- [TASK INSTRUCTIONS] Considering every line below, count those with the word "Запускает" and give only the result.

- [GIVEN INFORMATION]
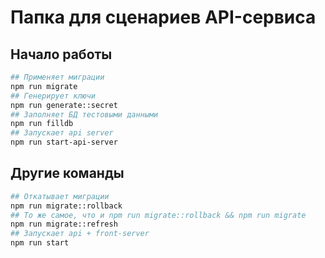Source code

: # Папка для сценариев API-сервиса
## Начало работы
```sh
## Применяет миграции
npm run migrate
## Генерирует ключи
npm run generate::secret
## Заполняет БД тестовыми данными
npm run filldb
## Запускает api server
npm run start-api-server
```
## Другие команды
```sh
## Откатывает миграции
npm run migrate::rollback
## То же самое, что и npm run migrate::rollback && npm run migrate
npm run migrate::refresh
## Запускает api + front-server
npm run start
```
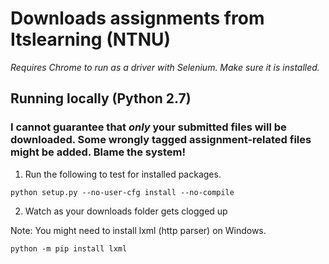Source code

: # Downloads assignments from Itslearning (NTNU)
*Requires Chrome to run as a driver with Selenium. Make sure it is installed.*
## Running locally (Python 2.7)
### I cannot guarantee that *only* your submitted files will be downloaded. Some wrongly tagged assignment-related files might be added. Blame the system!
1) Run the following to test for installed packages.
```shell
python setup.py --no-user-cfg install --no-compile
```
2) Watch as your downloads folder gets clogged up

Note:
You might need to install lxml (http parser) on Windows.
```shell
python -m pip install lxml
```
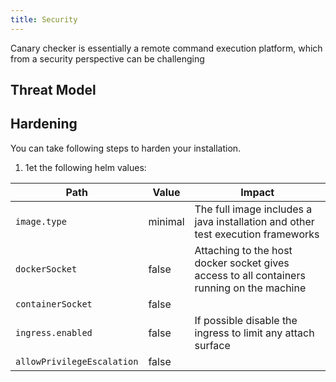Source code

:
 ```yaml
---
title: Security
---
```




Canary checker is essentially a remote command execution platform, which from a security perspective can be challenging

## Threat Model

## Hardening

You can  take following steps to harden your installation.

1. 1et the following helm values:

| Path                       | Value   | Impact                                                       |
| -------------------------- | ------- | ------------------------------------------------------------ |
| `image.type`               | minimal | The full image includes a java installation and other test execution frameworks |
| `dockerSocket`             | false   | Attaching to the host docker socket gives access to all containers running on the machine |
| `containerSocket`          | false   |                                                              |
| `ingress.enabled`          | false   | If possible disable the ingress to limit any attach surface  |
| `allowPrivilegeEscalation` | false   |                                                              |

- [EXERCISE OUTPUT] 2